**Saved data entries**
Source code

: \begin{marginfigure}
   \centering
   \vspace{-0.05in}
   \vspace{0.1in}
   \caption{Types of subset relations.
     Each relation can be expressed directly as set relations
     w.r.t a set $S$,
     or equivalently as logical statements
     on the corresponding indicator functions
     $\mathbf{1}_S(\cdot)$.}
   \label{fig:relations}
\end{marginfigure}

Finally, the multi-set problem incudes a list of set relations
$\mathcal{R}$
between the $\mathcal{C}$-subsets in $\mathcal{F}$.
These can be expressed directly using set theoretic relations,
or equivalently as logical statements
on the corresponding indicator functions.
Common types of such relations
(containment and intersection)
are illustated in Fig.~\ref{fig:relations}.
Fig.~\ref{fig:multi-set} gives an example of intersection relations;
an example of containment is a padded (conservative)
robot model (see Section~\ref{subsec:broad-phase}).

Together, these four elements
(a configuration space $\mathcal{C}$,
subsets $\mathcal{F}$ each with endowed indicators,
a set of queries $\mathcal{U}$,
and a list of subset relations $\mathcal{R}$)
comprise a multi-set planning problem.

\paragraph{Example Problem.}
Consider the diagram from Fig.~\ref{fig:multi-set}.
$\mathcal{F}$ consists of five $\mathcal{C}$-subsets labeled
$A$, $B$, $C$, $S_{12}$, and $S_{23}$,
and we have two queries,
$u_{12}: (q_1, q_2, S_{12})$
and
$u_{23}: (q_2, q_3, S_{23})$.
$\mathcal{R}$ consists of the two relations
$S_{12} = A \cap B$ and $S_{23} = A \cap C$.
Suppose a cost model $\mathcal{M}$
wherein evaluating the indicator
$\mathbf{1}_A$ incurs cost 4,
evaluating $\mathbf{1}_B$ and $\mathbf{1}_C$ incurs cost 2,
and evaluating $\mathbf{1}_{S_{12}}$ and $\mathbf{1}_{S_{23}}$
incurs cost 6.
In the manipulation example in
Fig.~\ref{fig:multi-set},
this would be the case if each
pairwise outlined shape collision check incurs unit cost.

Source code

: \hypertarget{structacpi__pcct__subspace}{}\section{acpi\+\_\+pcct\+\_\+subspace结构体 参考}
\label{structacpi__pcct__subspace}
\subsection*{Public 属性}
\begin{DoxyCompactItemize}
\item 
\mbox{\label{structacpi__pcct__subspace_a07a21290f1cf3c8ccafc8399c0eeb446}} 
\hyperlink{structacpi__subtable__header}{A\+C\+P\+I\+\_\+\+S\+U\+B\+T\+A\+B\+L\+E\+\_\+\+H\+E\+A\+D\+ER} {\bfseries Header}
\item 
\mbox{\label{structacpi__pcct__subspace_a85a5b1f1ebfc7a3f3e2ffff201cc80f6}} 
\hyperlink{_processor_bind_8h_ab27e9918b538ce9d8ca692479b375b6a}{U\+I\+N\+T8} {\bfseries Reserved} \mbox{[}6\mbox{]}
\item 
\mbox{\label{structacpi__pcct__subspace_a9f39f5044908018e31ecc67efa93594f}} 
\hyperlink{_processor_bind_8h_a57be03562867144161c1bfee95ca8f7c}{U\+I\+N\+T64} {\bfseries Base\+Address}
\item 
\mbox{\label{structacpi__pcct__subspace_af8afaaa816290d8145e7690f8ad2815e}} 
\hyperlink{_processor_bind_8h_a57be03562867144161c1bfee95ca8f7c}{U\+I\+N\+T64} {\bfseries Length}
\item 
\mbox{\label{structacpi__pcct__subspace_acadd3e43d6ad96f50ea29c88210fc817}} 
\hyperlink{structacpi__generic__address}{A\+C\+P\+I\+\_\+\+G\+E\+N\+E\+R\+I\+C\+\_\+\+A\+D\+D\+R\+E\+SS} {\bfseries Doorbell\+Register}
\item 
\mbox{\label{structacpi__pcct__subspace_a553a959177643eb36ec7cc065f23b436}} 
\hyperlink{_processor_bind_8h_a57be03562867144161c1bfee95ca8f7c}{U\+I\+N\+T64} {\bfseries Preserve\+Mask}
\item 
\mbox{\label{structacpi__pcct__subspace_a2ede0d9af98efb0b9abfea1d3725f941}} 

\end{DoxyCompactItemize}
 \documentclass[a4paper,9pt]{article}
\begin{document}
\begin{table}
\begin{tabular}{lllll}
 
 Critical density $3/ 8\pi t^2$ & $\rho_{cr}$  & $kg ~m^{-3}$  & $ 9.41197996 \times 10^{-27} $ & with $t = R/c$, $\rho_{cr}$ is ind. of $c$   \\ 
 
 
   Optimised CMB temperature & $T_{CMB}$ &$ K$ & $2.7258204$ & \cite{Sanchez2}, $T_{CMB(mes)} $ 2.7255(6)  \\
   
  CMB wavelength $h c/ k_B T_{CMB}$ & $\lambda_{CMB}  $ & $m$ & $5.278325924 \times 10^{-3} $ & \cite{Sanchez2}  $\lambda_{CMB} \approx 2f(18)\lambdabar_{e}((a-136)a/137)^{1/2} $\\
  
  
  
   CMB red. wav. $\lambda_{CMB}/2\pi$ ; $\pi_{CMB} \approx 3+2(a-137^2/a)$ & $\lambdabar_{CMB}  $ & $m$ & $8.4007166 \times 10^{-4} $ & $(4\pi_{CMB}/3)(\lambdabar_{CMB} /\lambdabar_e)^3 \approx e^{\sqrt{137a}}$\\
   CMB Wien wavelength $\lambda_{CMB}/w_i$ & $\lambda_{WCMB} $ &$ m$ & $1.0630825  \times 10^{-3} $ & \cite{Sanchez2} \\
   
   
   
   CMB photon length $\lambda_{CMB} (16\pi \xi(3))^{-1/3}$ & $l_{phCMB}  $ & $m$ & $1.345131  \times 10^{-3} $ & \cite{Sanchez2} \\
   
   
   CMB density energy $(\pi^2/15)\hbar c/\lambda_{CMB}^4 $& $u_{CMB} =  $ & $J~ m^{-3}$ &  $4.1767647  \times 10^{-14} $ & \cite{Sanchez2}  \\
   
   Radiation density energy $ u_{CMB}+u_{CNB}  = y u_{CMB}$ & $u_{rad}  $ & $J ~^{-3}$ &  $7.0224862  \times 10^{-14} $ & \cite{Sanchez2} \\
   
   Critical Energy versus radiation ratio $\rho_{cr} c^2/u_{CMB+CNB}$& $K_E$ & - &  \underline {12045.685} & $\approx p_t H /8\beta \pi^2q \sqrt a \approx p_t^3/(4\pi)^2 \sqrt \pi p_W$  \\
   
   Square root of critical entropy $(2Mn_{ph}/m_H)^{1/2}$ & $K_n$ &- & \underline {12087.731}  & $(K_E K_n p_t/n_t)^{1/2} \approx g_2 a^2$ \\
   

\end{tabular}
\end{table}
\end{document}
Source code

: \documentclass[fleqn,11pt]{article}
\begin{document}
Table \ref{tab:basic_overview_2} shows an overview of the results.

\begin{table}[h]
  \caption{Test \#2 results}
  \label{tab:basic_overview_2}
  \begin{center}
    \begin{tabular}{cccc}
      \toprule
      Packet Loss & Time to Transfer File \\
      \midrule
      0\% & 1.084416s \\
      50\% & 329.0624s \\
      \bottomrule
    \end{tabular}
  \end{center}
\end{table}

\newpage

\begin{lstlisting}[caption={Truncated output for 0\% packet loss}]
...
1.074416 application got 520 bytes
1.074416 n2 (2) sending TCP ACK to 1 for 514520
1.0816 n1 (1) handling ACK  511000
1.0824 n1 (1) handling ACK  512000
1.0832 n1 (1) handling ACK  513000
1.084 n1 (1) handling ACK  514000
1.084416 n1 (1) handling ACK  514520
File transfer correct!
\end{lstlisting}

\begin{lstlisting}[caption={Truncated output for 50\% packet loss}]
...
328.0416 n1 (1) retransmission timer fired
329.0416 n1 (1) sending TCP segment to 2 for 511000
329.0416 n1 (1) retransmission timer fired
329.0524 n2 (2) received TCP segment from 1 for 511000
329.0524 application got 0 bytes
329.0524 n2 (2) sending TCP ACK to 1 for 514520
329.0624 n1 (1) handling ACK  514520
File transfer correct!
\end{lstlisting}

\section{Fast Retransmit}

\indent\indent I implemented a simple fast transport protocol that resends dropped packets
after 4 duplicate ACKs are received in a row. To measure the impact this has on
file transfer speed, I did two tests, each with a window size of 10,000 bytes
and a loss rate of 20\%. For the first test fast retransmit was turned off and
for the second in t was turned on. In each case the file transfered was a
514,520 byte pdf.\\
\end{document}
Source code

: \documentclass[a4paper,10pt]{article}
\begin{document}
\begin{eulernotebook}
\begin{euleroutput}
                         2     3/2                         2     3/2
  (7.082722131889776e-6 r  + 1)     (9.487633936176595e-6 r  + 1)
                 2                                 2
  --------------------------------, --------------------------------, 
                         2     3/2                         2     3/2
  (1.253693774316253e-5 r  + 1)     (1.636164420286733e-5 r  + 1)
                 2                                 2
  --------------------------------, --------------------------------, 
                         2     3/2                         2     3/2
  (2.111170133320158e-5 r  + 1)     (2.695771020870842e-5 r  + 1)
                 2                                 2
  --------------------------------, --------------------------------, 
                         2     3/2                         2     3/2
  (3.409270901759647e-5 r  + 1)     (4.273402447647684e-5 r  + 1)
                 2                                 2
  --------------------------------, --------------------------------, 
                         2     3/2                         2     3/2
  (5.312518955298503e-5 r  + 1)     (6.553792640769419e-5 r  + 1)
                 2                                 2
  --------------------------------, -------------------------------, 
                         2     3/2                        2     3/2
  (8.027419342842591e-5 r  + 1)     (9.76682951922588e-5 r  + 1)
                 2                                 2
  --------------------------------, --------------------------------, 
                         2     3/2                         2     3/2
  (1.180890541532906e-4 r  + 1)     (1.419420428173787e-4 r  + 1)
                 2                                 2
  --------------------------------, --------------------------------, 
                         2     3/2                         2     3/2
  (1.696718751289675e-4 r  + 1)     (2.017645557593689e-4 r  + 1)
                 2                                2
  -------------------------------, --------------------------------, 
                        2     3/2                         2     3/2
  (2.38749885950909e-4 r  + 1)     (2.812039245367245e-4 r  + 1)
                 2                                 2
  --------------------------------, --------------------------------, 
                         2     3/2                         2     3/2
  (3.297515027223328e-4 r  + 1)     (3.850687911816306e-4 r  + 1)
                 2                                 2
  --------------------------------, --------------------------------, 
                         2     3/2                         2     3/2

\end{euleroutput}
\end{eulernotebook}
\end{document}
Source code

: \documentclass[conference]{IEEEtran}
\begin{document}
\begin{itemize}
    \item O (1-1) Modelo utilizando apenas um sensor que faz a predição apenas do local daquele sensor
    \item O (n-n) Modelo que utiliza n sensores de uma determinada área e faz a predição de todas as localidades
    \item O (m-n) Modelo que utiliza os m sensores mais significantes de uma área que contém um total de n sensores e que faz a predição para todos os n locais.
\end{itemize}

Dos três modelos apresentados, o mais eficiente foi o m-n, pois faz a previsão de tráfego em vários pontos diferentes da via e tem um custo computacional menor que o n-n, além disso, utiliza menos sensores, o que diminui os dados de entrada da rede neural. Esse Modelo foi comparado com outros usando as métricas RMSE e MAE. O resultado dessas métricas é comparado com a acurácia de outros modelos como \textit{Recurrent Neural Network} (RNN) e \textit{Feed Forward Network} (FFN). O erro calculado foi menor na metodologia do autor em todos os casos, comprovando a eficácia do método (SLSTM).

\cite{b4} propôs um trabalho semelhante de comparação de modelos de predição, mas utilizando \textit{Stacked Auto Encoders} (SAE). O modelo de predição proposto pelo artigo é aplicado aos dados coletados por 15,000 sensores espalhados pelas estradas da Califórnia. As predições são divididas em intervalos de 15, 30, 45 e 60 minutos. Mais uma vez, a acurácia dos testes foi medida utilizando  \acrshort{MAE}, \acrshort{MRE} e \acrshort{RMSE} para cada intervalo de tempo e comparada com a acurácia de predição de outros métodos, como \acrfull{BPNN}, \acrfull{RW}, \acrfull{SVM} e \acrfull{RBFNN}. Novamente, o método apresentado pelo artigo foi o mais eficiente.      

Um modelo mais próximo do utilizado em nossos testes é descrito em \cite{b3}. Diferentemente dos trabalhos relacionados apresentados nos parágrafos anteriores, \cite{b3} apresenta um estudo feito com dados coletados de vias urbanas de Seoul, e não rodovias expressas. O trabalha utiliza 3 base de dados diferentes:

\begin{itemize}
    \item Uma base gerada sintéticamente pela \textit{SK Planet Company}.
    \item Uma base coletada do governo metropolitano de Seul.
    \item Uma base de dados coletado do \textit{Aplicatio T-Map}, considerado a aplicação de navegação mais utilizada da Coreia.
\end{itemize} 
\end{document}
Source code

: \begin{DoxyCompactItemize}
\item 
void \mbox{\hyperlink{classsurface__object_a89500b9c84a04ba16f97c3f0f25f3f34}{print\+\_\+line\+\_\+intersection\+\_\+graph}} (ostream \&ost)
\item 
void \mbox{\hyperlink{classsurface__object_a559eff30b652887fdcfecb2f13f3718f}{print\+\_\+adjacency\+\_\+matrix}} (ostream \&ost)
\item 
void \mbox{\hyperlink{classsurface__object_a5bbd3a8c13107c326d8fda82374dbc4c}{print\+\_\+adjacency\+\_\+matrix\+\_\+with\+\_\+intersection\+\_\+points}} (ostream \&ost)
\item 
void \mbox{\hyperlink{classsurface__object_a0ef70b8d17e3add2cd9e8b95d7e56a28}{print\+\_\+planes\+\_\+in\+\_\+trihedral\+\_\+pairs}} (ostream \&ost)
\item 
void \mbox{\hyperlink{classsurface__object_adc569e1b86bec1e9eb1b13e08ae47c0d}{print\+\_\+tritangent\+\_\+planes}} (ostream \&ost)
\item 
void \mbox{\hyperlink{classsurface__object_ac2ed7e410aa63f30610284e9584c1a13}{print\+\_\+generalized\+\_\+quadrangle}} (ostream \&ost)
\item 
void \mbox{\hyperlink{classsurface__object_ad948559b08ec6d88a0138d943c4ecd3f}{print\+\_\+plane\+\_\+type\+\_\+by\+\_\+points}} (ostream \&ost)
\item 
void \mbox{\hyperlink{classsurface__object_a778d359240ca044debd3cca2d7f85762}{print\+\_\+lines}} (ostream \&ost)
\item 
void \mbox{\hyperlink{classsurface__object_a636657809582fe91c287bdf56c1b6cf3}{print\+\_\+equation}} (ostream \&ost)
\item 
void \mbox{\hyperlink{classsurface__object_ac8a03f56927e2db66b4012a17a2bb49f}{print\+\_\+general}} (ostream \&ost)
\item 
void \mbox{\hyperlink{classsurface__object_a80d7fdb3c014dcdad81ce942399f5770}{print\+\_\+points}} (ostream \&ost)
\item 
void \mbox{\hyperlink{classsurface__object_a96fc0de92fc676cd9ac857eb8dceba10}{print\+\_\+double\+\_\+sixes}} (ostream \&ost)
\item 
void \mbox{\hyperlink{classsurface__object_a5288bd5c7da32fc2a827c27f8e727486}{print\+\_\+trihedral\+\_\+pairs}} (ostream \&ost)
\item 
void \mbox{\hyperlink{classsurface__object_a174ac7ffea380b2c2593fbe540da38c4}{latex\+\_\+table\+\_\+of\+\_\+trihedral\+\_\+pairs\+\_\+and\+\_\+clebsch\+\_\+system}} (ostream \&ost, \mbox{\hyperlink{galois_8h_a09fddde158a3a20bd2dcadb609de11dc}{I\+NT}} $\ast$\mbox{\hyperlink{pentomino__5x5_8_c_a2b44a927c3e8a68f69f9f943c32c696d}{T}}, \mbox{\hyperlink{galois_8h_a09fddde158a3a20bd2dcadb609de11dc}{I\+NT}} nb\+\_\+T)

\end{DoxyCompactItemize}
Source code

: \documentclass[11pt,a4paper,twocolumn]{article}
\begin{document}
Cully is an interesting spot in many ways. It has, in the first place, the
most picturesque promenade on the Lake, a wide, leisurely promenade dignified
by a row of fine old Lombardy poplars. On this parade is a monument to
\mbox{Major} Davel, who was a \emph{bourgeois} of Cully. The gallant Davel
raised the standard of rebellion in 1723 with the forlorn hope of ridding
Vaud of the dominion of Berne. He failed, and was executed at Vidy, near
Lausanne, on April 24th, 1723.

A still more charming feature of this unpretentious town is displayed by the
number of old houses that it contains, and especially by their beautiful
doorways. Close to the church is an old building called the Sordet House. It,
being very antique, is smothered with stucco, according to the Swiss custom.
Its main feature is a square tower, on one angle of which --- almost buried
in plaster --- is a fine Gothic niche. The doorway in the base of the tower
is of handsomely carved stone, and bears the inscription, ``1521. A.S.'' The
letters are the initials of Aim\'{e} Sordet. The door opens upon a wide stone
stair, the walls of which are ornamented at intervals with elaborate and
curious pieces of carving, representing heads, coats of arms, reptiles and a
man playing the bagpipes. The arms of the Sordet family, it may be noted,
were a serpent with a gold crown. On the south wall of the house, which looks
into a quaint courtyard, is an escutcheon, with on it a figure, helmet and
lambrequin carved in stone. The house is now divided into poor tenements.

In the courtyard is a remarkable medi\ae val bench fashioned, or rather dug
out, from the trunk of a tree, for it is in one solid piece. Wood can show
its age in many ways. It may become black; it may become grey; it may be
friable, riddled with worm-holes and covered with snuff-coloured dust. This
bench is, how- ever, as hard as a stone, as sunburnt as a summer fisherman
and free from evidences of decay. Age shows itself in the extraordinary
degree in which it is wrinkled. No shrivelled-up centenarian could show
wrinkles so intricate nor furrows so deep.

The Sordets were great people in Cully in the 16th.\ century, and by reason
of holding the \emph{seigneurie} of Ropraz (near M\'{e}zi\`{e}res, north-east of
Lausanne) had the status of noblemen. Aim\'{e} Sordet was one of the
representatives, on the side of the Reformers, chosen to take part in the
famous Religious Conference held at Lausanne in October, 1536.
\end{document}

**What is needed**
Each line above that contains the word "marginfigure" should be copied.

**Answer box**
: \begin{marginfigure}
\end{marginfigure}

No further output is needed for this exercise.